Jardins du CHÂTEAU D'Ainay-le-Vieil
RHS Partner Garden
7 rue du château
18200 Ainay-le-Vieil
Cher
France
18200 Ainay
Free Access
Free access (member 1 only for joint memberships) applies 1 Jun–30 Aug.
Opening Hours
Please see website for opening dates and times.
Admission
Please see website for admission prices.
RHS members
Free access (member 1 only for joint memberships) applies 1 Jun–30 Aug.
Facilities
- Toilets
- Baby changing facilities
- Gift shop
- Accessible facilities
- Free carer entry
- Parking
- Dogs welcome
- Picnic area
- Refreshments
Features
- Sculpture
- Champion trees
- Water garden
About the garden
Owned by
SCI
Ainay-le-Vieil gardens are from three different periods: Renaissance water gardens, ancient architectural enclosures built for fruit production and contemporary gardens. They have been classified as historical monuments and 'remarkable' gardens by the French Ministry of Culture.
In the 19th-century landscaped park stands the 13th-century medieval fortified castle flanked with nine high towers and surrounded by a moat. In front of it, Renaissance water gardens invite us to an initiation walk into the art of gardening, as contemporary gardens have been created after a storm in 1985 in place of those that had disappeared.

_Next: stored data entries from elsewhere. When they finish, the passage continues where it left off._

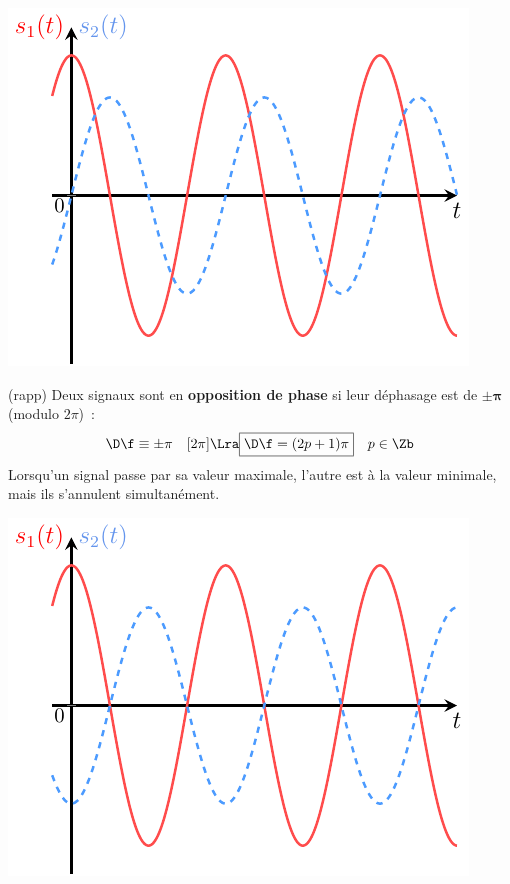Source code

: \documentclass[../../main/main.tex]{subfiles}
\begin{document}
\begin{tcb}[breakable]
\begin{isd}[righthand ratio=.3, interior hidden]
\begin{center}
			\includegraphics[width=\linewidth]{dfeqpi2.pdf}
			\captionsetup{justification=centering}
		\end{center}
	\end{isd}
	\vspace{-15pt}
	\begin{isd}[righthand ratio=.3, interior hidden](rapp)
		Deux signaux sont en \textbf{opposition de phase} si leur déphasage est de
		$\mathbf{\pm\pi}$ (modulo $2\pi$)~:
		\[
			\D\f \equiv \pm\pi \quad[2\pi]
			\Lra
			\boxed{\D\f = (2p+1)\pi}
			\quad p \in \Zb
		\]
		Lorsqu'un signal passe par sa valeur maximale, l'autre est à la valeur
		minimale, mais ils s'annulent simultanément.
		\tcblower
		\begin{center}
			\includegraphics[width=\linewidth]{dfeqpi.pdf}
			\captionsetup{justification=centering}
		\end{center}
	\end{isd}
	\vspace{-10pt}
\end{tcb}
\end{document}

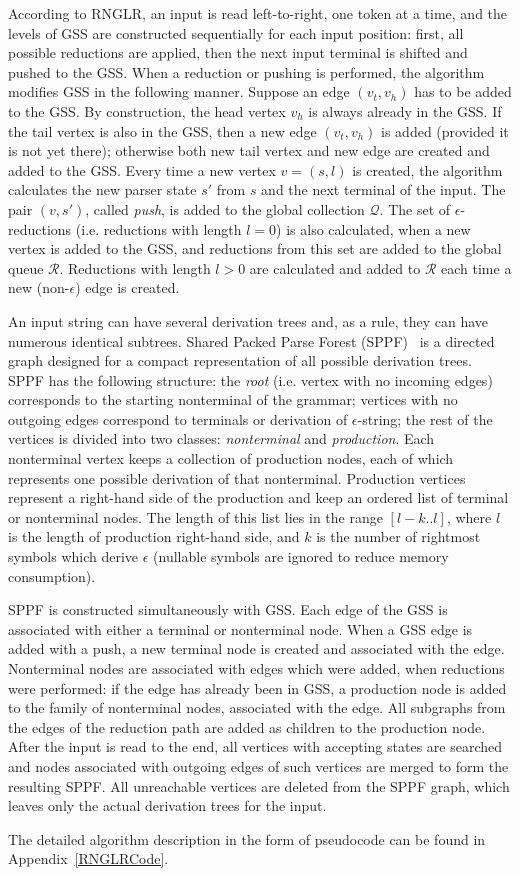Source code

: According to RNGLR, an input is read left-to-right, one token at a time, and 
the levels of GSS are constructed sequentially for each input position: first, all  
possible reductions are applied, then the next input terminal is shifted and
pushed to the GSS. When a reduction or pushing is performed, 
the algorithm modifies GSS in the following manner. Suppose an 
edge $(v_t,v_h)$ has to be added to the GSS. By construction, the head vertex
$v_h$ is always already in the GSS. If the tail vertex is also in the GSS, then
a new edge $(v_t,v_h)$ is added (provided it is not yet there); otherwise both 
new tail vertex and new edge are created and added to the GSS. Every time a new 
vertex $v=(s,l)$ is created, the algorithm calculates the new parser 
state $s'$ from $s$ and the next terminal of the input. The pair $(v,s')$, called 
\emph{push}, is added to the global collection $\mathcal{Q}$. The set of $\epsilon$-reductions (i.e. reductions with length $l=0$) 
is also calculated, when a new vertex is added to the GSS, and reductions from this set are added to the 
global queue $\mathcal{R}$. Reductions with length $l>0$ are calculated and added to $\mathcal{R}$ 
each time a new (non-$\epsilon$) edge is created. 

An input string can have several derivation trees and, as a rule, they can have 
numerous identical subtrees. Shared Packed Parse Forest (SPPF)~\cite{SPPF} is a directed graph
designed for a compact representation of all possible derivation trees.  
SPPF has the following structure: the \emph{root} (i.e. vertex with no incoming edges) corresponds 
to the starting nonterminal of the grammar; vertices with no outgoing edges correspond to terminals 
or derivation of $\epsilon$-string; the rest of the vertices is divided into two classes: \emph{nonterminal} 
and \emph{production}. Each nonterminal vertex keeps a collection of production nodes, each of which represents one  
possible derivation of that nonterminal. Production vertices represent a right-hand side of the 
production and keep an ordered list of terminal or nonterminal nodes. The length of this list lies
in the range $[l-k..l]$, where $l$ is the length of production right-hand side, and $k$ is 
the number of rightmost symbols which derive $\epsilon$ (nullable symbols are ignored to reduce memory consumption).

SPPF is constructed simultaneously with GSS. Each edge of the GSS is associated with either 
a terminal or nonterminal node. When a GSS edge is added with a push, 
a new terminal node is created and associated with the edge. Nonterminal nodes are associated
with edges which were added, when reductions were performed: if the edge has already been in GSS, 
a production node is added to the family of nonterminal nodes, associated with the edge. All subgraphs 
from the edges of the reduction path are added as children to the production node. After the input 
is read to the end, all vertices with accepting states are searched and nodes associated with 
outgoing edges of such vertices are merged to form the resulting SPPF. All unreachable vertices 
are deleted from the SPPF graph, which leaves only the actual derivation trees for the input.

The detailed algorithm description in the form of pseudocode can be found in Appendix~\ref{RNGLRCode}.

In front of the Renaissance Pavilions, the rose garden with its numerous varieties of old roses and rose banks invades the trees and the Renaissance Pavilions offer a profusion of colours and perfumes. A collection of about 160 varieties outline the history of the rose, starting with the simple hawthorn found in our thickets. Roses of Provins and Damask roses were then introduced after the crusades and other travels. Imported later from Asia, the famous tea rose gave birth to the current hybrids, scented until autumn.
Walk along the canals surrounding the 'Carré en l'île' boarded with high palisades of hornbeams and arrive at the 'Chartreuses', old architectural enclosures originally built to ensure the best quality of the fruits. Made of five different rooms equal in size, they are linked by a series of arcades and each one is a different type of garden: a mixed-border, a regular orchard with espaliers, a medieval meditation garden, a renaissance cloister and a formal boxwood garden.
A remarkable characteristic of the gardens of Ainay-le-Vieil is the omnipresence of the water and its sophisticated use made of it. At first used in the moat to defend the castle, afterwards used for its beauty and the pleasure of the eye when regularised in canals around the 'Carré en l'île' and the Renaissance Pavilions, it is finally used for the mill fall before ending in the river Cher.